Over 80 different models were built at Lingotto over its near-sixty-year operating history, among them tiny, iconic Topolino. Fiat eventually retired the factory in 1982, the ever-growing complexity of cars necessitating more modern facilities. Long a treasured historical and cultural icon by that point, the 16,000,000-square-foot site was turned into a commerce and entertainment complex in 1989, and now features a shopping mall, a concert hall, a theatre, a convention center, hotels, and quite appropriately, the Automotive Engineering program of Turin Polytechnic’s headquarters. The best part? Its track was retained, and on the rare occasion still hosts parade events where cars are run.
Sometimes I walk into my garage and spot the oil stain left by my dear, departed old Spider (she went on to a thoroughly nice guy who restored her with his teenage son) and reminisce about the good/bad old times we had together.
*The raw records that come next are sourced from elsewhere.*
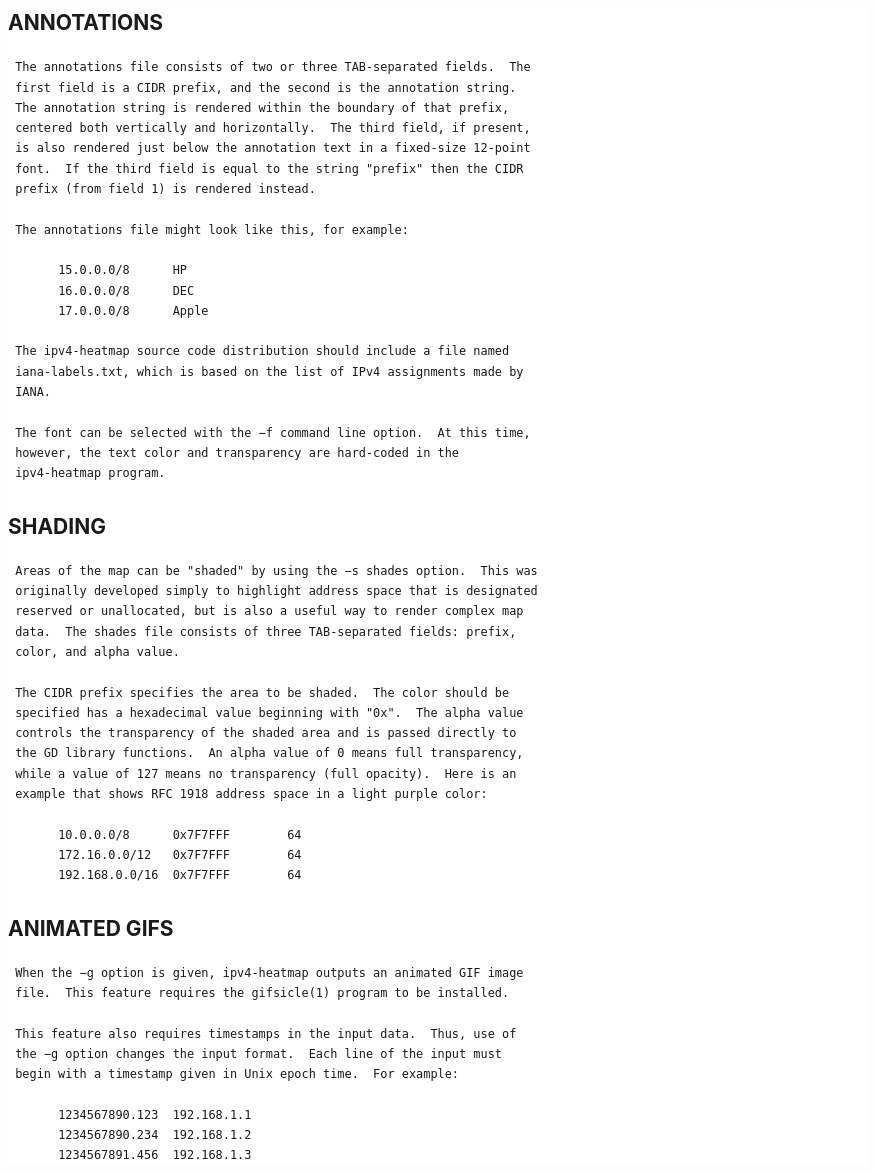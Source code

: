 ## ANNOTATIONS
     The annotations file consists of two or three TAB‐separated fields.  The
     first field is a CIDR prefix, and the second is the annotation string.
     The annotation string is rendered within the boundary of that prefix,
     centered both vertically and horizontally.  The third field, if present,
     is also rendered just below the annotation text in a fixed‐size 12‐point
     font.  If the third field is equal to the string "prefix" then the CIDR
     prefix (from field 1) is rendered instead.

     The annotations file might look like this, for example:

           15.0.0.0/8      HP
           16.0.0.0/8      DEC
           17.0.0.0/8      Apple

     The ipv4‐heatmap source code distribution should include a file named
     iana‐labels.txt, which is based on the list of IPv4 assignments made by
     IANA.

     The font can be selected with the −f command line option.  At this time,
     however, the text color and transparency are hard‐coded in the
     ipv4‐heatmap program.

## SHADING
     Areas of the map can be "shaded" by using the −s shades option.  This was
     originally developed simply to highlight address space that is designated
     reserved or unallocated, but is also a useful way to render complex map
     data.  The shades file consists of three TAB‐separated fields: prefix,
     color, and alpha value.

     The CIDR prefix specifies the area to be shaded.  The color should be
     specified has a hexadecimal value beginning with "0x".  The alpha value
     controls the transparency of the shaded area and is passed directly to
     the GD library functions.  An alpha value of 0 means full transparency,
     while a value of 127 means no transparency (full opacity).  Here is an
     example that shows RFC 1918 address space in a light purple color:

           10.0.0.0/8      0x7F7FFF        64
           172.16.0.0/12   0x7F7FFF        64
           192.168.0.0/16  0x7F7FFF        64

## ANIMATED GIFS
     When the −g option is given, ipv4‐heatmap outputs an animated GIF image
     file.  This feature requires the gifsicle(1) program to be installed.

     This feature also requires timestamps in the input data.  Thus, use of
     the −g option changes the input format.  Each line of the input must
     begin with a timestamp given in Unix epoch time.  For example:

           1234567890.123  192.168.1.1
           1234567890.234  192.168.1.2
           1234567891.456  192.168.1.3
I frequently then start to picture how she began her life as a collection of not-yet-rusted metal at the bottom of a great, spiraling concrete monster half a world away, and how the first time she was ever ran through the gears was some 70 feet above the skyline of Turin, her azzurro paint sparkling in the sun and off the windows of neighboring high rises, visible to office workers and city dwellers alike.
Damn I miss that car.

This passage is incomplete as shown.